Description
Smothered Chicken and Rice is a classic comfort food dish featuring tender, seasoned chicken breasts seared to perfection, smothered in a creamy mushroom gravy, and served over fluffy long-grain white rice. This hearty and flavorful meal is perfect for family dinners or cozy nights at home.
Ingredients
Chicken
- 6 boneless, skinless chicken breasts
- 1 tablespoon olive oil
- 1 teaspoon salt
- 1/2 teaspoon black pepper
- 1 teaspoon garlic powder
- 1/2 teaspoon onion powder
- 1/4 teaspoon paprika
- 1/4 teaspoon dried thyme
Gravy
- 1 tablespoon butter
- 1 medium yellow onion, chopped
- 2 cloves garlic, minced
- 8 ounces sliced mushrooms
- 1/4 cup all-purpose flour
- 3 cups chicken broth
- 1/2 cup heavy cream
- 1 tablespoon Worcestershire sauce
- 1/2 teaspoon salt (or to taste)
- 1/4 teaspoon black pepper (or to taste)
- 1/4 teaspoon dried parsley
Rice
- 2 cups long-grain white rice
- 4 cups chicken broth (or water)
- 1 tablespoon butter
- 1/2 teaspoon salt
Instructions
- Prepare the Chicken: Pat the chicken breasts dry with paper towels. In a small bowl, combine salt, pepper, garlic powder, onion powder, paprika, and dried thyme. Sprinkle the spice mixture evenly over both sides of the chicken breasts.
- Sear the Chicken: Heat olive oil in a large skillet over medium-high heat. Place the chicken breasts in the hot skillet without overcrowding. Sear the chicken for about 5-7 minutes per side, until golden brown and cooked through (internal temperature 165°F/74°C).
- Set Chicken Aside: Remove the chicken from the skillet and set aside on a plate. Cover with foil to keep warm while preparing the gravy.
- Make the Gravy – Sauté Vegetables: In the same skillet, melt butter over medium heat. Add chopped onion and cook until softened and translucent, about 5-7 minutes. Add minced garlic and sliced mushrooms, cooking for an additional 5-7 minutes until mushrooms are tender.
- Create Roux and Add Broth: Sprinkle flour over the vegetables and cook for 1-2 minutes, stirring constantly. Slowly whisk in chicken broth, ensuring the mixture is smooth and lump-free.
- Finish the Gravy: Stir in heavy cream, Worcestershire sauce, salt, pepper, and dried parsley. Bring to a simmer and cook 5-7 minutes until the gravy thickens. Stir occasionally and adjust seasonings as needed.
- Cook the Rice: In a medium saucepan, combine rice, chicken broth (or water), butter, and salt. Bring to a boil over high heat.

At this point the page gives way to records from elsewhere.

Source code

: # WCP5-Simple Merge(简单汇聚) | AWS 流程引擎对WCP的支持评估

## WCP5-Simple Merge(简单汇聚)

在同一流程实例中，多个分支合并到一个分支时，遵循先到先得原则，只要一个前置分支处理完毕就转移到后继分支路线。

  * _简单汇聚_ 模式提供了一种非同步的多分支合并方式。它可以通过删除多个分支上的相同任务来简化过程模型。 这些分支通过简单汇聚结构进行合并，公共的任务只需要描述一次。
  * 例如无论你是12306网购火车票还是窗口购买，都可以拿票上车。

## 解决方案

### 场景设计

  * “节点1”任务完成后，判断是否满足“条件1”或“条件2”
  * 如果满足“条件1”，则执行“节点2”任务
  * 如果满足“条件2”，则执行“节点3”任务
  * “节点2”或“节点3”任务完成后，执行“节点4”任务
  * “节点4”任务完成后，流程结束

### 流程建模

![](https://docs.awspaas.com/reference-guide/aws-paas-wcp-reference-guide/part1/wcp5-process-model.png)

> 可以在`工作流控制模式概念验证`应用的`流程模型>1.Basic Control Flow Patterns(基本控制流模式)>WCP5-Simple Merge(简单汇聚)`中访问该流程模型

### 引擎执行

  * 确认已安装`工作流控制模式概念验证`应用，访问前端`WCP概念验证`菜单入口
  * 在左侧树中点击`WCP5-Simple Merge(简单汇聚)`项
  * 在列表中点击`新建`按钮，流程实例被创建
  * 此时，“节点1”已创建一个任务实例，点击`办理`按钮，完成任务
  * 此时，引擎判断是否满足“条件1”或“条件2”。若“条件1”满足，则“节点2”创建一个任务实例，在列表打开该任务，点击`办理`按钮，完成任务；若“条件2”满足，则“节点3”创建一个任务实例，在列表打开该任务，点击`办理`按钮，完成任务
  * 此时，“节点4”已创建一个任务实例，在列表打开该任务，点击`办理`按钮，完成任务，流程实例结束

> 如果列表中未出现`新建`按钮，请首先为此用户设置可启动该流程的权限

- Simmer the Rice: Reduce heat to low, cover, and simmer for 18-20 minutes until rice is cooked and liquid absorbed.
- Rest and Fluff Rice: Remove saucepan from heat and let stand, covered, for 5 minutes. Fluff rice with a fork.
- Assemble and Serve: Spoon cooked rice onto plates, top with a chicken breast, and ladle mushroom gravy over everything. Garnish with fresh parsley if desired. Serve immediately.
Notes
- Make sure chicken is cooked to an internal temperature of 165°F (74°C) for safety.
- You can substitute cremini or button mushrooms depending on availability.
- For a lighter version, use half-and-half instead of heavy cream.
- If chicken broth is not available, water can be used but broth adds more flavor.
- Leftover smothered chicken and rice can be refrigerated for up to 3 days and reheated gently on the stovetop or microwave.